The dynamic mechanical properties of materials are strongly dependent on the temporal evolution of material structures at the micro mesoscale, and have important applications in extreme scenarios such as celestial evolution and inertial confinement fusion^[1^–3^]. The average grain size and grain distribution are the key microstructure characteristics that affect the physical and chemical properties^[4^–6^], representing the fundamental qualities of polycrystalline materials, and therefore are of vital importance in predicting material responses, evaluating the kinetic phase transformation process and gaining insight into the physical properties.

As a microstructure characterization technology, small-angle X-ray scattering (SAXS) is of significant value in high-pressure material science^[7^–10^] and high-power laser experiments^[11^,12^]. In a typical scattering experiment, the X-ray impacts the sample at a small angle and is scattered. The intensity of the scattered wave is measured and recorded by the detector and presented as a scattering pattern. For example, in the dynamic compression experiment of polymer dissociation, nanocrystalline solid particles can be formed and then consolidated into larger particles^[13^,14^]. In the process of nucleation and subsequent phase transformation in such materials^[15^], the average particle size, grain size distribution, particle shape, spacing, particle content and other microstructure characteristics will all affect the morphology and intensity of the scattering spectrum.

The inversion of nanoparticles due to phase transition in extreme conditions is a major challenge. Extracting particle size distribution from the scattering pattern is a typical ill-posed problem. Algorithms such as maximum entropy, renormalization, regularization, the non-negative least squares method and other methods have been widely used to extract the particle size distribution from the scattering data and extensively implemented in software such as Irena, IsGISAXS and McSAS^[16^–20^]. These algorithms are mainly searching for optimization parameters that satisfy the condition of ${\chi}^2$ = constant, where ${\chi}^2$ describes the degree of correlation of the fitting. Among them, McSAS adopts the Monte Carlo method, which uses rejection sampling for optimization by replacing model contributions in the dataset. At the end of the optimization process, the fitting parameter values from each model in the dataset determine the final size distribution. During the SAXS analysis and the microstructure inversion, it is usually necessary to establish a sample model first, run simulations of the scattering process and compare them with the experimentally observed pattern, and then repeat the process numerous times as well as adjust several parameters until this model is closest to the experimental result. Running simulations for each optimization step is time-consuming and requires considerable computing power^[21^].

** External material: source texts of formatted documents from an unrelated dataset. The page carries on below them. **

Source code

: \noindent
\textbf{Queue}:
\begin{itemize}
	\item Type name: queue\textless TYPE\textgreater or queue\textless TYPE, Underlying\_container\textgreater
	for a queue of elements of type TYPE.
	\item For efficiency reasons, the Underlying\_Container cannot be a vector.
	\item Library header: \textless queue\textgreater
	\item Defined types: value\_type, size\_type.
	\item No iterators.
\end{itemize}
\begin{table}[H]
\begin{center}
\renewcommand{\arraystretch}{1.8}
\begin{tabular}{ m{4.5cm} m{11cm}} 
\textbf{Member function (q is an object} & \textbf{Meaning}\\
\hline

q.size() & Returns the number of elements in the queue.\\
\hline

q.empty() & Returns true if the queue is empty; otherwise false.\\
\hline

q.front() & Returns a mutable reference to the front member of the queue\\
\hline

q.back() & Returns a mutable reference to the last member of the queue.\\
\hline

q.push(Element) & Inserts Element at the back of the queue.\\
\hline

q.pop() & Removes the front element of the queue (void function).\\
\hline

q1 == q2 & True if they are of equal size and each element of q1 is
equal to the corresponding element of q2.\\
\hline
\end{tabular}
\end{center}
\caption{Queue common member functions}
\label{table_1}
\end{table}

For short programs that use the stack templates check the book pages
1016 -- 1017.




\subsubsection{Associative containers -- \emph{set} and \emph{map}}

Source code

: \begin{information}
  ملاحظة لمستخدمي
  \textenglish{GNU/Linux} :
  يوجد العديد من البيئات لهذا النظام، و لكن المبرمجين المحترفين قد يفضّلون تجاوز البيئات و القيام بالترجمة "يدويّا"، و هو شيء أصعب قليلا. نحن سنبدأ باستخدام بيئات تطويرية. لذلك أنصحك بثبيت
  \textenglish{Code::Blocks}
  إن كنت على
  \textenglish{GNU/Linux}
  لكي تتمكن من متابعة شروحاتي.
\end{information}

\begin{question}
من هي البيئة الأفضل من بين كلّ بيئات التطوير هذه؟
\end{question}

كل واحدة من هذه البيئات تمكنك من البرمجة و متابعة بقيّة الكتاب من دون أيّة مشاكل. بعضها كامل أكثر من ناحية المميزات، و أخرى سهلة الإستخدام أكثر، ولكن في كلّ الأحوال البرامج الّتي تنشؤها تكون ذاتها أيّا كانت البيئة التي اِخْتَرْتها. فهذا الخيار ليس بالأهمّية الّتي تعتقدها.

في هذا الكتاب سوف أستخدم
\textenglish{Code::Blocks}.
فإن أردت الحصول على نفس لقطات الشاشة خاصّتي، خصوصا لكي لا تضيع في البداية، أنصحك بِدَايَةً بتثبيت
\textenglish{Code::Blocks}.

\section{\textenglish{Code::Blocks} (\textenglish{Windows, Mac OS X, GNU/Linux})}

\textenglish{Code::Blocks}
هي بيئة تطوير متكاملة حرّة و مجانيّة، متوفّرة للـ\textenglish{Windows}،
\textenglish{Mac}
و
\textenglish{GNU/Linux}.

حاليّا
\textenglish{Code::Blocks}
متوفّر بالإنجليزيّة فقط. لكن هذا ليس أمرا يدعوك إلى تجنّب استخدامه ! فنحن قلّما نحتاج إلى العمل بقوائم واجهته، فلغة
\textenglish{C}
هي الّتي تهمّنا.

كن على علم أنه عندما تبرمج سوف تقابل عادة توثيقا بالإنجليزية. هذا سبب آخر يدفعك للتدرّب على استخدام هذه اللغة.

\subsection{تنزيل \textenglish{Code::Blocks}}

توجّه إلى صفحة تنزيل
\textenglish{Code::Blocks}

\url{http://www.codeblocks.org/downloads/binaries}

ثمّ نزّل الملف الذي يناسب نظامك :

With the emergence of fourth generation X-ray free electron lasers, it is possible to quickly image and obtain in situ response of materials, for example, in dynamic shock-compression environments^[22^]. Large quantities of data, with laser shock drivers reaching repetition rates of up to 10 Hz^[23^], also pose a demand for rapid inversion of SAXS. In recent years, with the continuous advent of machine learning, it is possible to quickly retrieve scattering images and conduct on-site analysis. In view of the strong mapping ability of artificial neural networks (ANNs), it can be well applied to in situ classification and quantification of scattering images, including grazing-incidence small-angle scattering (GISAS)^[24^], coherent diffraction imaging (CDI)^[25^], microstructural characterization in 3D samples^[6^], etc. The ability of ANNs to quickly and accurately identify the main characteristics is very important for the rapid characterization of crystal grain distribution, thus having a practical significance for the research in microstructure and phase transformation of dynamically compressed materials.

In this work, we apply a fully connected, dense, feedforward network according to the principle of SAXS to extract the mean grain size and grain size distribution of nanocrystals from in situ SAXS images in experiments, allowing automatic acquisition of microstructure information and avoiding the traditional tedious manual fitting process. Using the trained network, the particle distributions obtained from simulation data are verified to be in good agreement with the theory. Taking a typical nanoparticle transformation experiment as an example^[22^], we use the network to retrieve the average grain size as well as the grain distribution, and compare it with other methods to ensure that the neural network prediction is meaningful and applicable for SAXS. This network is also suitable for the case of spherical voids in porous materials. The beneficial modifications based on our network are applicable to the arbitrary size inversion of other shapes with density contrast from SAXS, which is of great value for the on-site characterization of materials under dynamic compression.

According to the principle of SAXS, we can establish a fully connected feedforward network that corresponds exactly to our physical phenomena. The dataset with various particle distributions as well as their volume fractions (representing particle concentration) is used as the labels of the network, while the corresponding scattering intensities are used as the input dataset. For the predicted particle distributions from the neural network, the loss function of the training and validation data can be calculated and the network parameters are adjusted to minimize the loss. The process can then be repeated for several epochs until an acceptable loss value is reached.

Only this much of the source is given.